The past few months have been a whirlwind, as were the months before that, and the months before those. That’s not an excuse, it’s a cycle. Years ago when I was transitioning from my (stable, boring) career to this grand adventure I knew, academically, that it would monopolize my focus and attention, but I didn’t fully understand just how all-encompassing it would become. I’ve dedicated myself to pursuing this dream in a way that I’ve never thought I was capable of, but it’s come at the cost of intimacy with many of the people I care about.
Last weekend it was especially prominent as, while Julie jaunted up to Santa Barbara for a bachelorette party, I traveled in the other direction to Oceanside for the baby shower of one of my oldest friends. I’ve known Cameron since 3rd grade — well over 25 years ago. The party was also attended by a half-dozen friends from middle and highschool, and it was a trip.
As the fates would have it, two of my closest friends from college were also in Oceanside for the weekend. I’d only seen Greg and Christine a handful of times since they moved to Oregon over a dozen years ago. We caught up over some LA beers and SD BBQ. It was a long drive home to LA after dinner and I spent much of the traffic-snarled journey reflecting on the nature of these platonic bonds in general and some friendships past and present in particular.
It’s those past ones that get to me.
It’s one of those inescapable facts of life that friendships don’t always last forever. People change, priorities shift, geography and careers and kids and money all weaken bonds of friendship. Sometimes there’s painful drama, but — in my experience — it is far more common for people to just drift apart. Facebook and the modern obsession with social media is both an accelerant of this drift and an analgesic against the emotional pains of it. It doesn’t feel like I’ve lost touch with so many dear friends because I see them on Facebook and like their pictures and stay updated, but those connections are virtual. They are not real bonds forged with eye contact and laughter and hugs.
I’m lucky that I chose to reforge my career and my identity within the craft beer industry. Beer brings people together in a really special way. It builds friendships, and I’ve made dozens of new friends through my explorations of craft beer in Los Angeles. But making this path sustainable has been far more effort than I ever expected, and I have to live, eat, breathe, and sleep in the beer world for there to be even a chance of this working as a long term career.
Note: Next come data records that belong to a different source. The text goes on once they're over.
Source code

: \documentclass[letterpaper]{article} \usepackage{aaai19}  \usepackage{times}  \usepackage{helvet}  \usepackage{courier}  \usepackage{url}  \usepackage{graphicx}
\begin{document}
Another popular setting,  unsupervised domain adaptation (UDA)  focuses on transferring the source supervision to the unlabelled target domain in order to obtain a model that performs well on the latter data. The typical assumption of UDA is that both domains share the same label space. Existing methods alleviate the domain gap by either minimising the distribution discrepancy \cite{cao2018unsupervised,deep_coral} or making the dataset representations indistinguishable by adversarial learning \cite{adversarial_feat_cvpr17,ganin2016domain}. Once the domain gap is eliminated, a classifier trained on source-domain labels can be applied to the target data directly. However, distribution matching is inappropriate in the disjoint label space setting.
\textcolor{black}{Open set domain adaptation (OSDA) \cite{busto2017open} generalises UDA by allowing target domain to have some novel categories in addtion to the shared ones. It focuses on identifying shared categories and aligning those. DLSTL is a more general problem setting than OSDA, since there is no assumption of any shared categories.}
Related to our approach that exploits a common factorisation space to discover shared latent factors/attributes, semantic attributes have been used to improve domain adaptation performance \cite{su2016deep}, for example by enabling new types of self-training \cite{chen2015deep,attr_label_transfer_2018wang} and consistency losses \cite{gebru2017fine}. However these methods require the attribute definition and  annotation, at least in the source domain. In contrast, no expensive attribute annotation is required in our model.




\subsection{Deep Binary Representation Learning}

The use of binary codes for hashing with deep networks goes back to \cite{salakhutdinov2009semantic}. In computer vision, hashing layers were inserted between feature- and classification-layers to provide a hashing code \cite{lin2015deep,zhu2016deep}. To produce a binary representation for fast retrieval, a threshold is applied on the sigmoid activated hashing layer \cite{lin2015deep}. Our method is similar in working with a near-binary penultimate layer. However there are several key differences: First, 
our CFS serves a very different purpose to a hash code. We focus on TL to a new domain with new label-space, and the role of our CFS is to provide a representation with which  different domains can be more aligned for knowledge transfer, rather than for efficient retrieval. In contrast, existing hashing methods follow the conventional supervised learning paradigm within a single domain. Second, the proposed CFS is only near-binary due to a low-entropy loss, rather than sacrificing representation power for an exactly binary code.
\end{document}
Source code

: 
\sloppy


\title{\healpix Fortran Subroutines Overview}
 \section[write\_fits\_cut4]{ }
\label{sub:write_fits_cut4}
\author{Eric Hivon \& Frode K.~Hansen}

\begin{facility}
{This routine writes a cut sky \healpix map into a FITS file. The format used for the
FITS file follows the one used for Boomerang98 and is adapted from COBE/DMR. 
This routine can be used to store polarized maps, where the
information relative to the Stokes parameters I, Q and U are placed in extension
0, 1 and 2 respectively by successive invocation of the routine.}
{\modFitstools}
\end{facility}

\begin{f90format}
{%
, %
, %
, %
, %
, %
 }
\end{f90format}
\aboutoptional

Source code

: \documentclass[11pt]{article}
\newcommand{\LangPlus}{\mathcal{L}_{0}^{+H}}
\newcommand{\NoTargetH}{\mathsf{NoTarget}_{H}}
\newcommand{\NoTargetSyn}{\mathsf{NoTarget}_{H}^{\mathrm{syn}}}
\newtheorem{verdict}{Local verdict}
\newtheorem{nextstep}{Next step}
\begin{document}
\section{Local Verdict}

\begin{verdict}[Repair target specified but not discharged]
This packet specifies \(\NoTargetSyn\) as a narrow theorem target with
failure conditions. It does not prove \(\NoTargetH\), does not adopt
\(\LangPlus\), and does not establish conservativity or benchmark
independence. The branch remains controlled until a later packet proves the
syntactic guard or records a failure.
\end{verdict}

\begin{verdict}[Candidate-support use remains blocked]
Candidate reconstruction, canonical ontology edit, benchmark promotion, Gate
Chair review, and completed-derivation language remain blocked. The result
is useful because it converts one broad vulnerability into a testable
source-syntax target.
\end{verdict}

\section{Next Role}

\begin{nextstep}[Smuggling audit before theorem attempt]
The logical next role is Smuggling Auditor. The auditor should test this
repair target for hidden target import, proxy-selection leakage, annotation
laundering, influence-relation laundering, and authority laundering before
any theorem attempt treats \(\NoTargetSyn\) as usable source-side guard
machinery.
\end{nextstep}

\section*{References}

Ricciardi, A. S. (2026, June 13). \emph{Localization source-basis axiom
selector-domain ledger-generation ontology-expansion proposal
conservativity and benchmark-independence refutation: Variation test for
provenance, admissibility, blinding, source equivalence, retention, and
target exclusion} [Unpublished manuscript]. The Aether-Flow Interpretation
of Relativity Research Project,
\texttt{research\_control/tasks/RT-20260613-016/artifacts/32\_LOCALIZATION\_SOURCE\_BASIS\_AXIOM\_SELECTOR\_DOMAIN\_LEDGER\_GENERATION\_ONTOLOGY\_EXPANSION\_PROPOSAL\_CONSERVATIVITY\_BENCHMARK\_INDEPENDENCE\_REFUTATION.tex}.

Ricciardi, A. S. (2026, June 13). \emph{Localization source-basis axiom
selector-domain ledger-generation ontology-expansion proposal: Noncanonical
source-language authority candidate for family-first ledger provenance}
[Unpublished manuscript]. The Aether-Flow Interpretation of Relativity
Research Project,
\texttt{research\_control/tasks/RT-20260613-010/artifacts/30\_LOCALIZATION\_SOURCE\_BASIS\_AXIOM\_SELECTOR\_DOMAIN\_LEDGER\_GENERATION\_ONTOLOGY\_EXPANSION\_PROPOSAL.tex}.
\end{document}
I’ve had to mortgage old friendships to live out my dream. I’m hardly the first person to go through that, and maybe that’s just the normal arc for thirtysomethings today. I’m really thankful that my industry is so close and that I’ve met so many new people, but as a “journalist” (I still feel the need to couch that in quotes — I wonder if that will ever go away) I can’t develop deeper friendships with people in the industry. I need to keep a professional distance. I’m left with close friends who’ve drifted farther than I’m comfortable with and new friends who I kept at a distance. That isn’t something that I anticipated; I didn’t add it to the “cons” column of the lists I made when deciding what path to take. Yet, it’s been one of the most difficult aspects of this whole transition from rat-race to dream-job. Without Julie in this boat with me I don’t know how I would handle this degradation of meaningful personal connections in my life.
The idea of friends being a hobby resonates with me because I’m acutely aware that cultivating and sustaining friendships requires time and energy and focus. Time, energy, and focus — three things that are in ever-shortening supply in our modern world. As soon as I get some to spare, whenever it is that I want to spend some on a hobby, I’m going to spend it on friends.
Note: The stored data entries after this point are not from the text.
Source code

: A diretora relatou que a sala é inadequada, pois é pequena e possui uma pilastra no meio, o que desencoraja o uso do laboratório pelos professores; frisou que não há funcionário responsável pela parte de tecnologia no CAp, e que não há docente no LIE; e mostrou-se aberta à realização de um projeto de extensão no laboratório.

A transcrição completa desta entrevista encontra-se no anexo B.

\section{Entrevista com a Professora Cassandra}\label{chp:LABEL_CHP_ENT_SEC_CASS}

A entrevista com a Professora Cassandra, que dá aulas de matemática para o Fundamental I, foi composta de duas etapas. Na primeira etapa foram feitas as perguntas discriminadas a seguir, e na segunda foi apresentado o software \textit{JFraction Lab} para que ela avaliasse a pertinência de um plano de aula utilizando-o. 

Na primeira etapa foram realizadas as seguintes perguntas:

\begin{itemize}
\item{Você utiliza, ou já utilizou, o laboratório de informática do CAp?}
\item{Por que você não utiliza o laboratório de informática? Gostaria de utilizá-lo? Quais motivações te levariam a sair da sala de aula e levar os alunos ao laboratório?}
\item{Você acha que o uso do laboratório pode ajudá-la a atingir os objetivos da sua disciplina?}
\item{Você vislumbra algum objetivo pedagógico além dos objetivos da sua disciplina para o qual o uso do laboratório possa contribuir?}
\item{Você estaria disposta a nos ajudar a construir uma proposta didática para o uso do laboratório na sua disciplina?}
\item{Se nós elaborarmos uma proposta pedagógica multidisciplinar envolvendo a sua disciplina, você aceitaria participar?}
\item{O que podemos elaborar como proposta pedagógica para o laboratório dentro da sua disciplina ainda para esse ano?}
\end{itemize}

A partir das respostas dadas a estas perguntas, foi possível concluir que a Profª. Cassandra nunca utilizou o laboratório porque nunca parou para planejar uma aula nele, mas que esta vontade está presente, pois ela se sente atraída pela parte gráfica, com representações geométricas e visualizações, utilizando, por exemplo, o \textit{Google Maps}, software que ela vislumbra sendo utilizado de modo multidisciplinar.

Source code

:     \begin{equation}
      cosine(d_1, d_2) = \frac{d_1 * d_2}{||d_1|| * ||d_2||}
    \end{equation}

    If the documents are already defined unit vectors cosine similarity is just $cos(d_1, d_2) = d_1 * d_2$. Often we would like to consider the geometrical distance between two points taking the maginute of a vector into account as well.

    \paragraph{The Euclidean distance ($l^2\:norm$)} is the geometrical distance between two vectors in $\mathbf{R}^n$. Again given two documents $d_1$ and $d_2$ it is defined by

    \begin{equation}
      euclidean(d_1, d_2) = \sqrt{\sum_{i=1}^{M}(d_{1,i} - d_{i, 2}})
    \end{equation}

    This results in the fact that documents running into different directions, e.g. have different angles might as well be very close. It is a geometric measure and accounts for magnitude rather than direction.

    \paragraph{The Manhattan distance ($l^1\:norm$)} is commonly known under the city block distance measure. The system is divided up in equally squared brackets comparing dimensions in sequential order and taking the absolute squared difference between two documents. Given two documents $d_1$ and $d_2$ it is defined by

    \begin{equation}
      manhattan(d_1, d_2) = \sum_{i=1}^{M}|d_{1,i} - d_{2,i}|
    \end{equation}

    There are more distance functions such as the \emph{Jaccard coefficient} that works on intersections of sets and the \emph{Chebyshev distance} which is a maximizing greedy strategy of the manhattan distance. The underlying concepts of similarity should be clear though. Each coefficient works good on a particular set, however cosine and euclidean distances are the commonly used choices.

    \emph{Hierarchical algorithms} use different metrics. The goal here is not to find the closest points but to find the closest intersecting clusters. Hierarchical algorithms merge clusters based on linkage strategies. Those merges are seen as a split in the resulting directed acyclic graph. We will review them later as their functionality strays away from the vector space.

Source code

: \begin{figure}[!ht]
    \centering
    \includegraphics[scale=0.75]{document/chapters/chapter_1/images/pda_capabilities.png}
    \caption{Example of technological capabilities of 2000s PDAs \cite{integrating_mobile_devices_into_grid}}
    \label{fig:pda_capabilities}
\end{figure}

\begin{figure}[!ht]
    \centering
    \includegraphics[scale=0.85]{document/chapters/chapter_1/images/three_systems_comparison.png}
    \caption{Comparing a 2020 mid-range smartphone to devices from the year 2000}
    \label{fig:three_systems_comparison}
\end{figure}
My sincerest apologies if you’ve felt I’ve marginalized our friendship or slighted you. I’m sorry if I’ve been distant or unavailable or unresponsive. Not to sound melodramatic, but everything is so much harder than I anticipated. Striving to live a life you’ve always dreamed about is really rewarding, but not a day goes by where I don’t weigh the rewards against what I’ve lost or given up.
Only time will tell how it all balances out. I think I’m ok with that.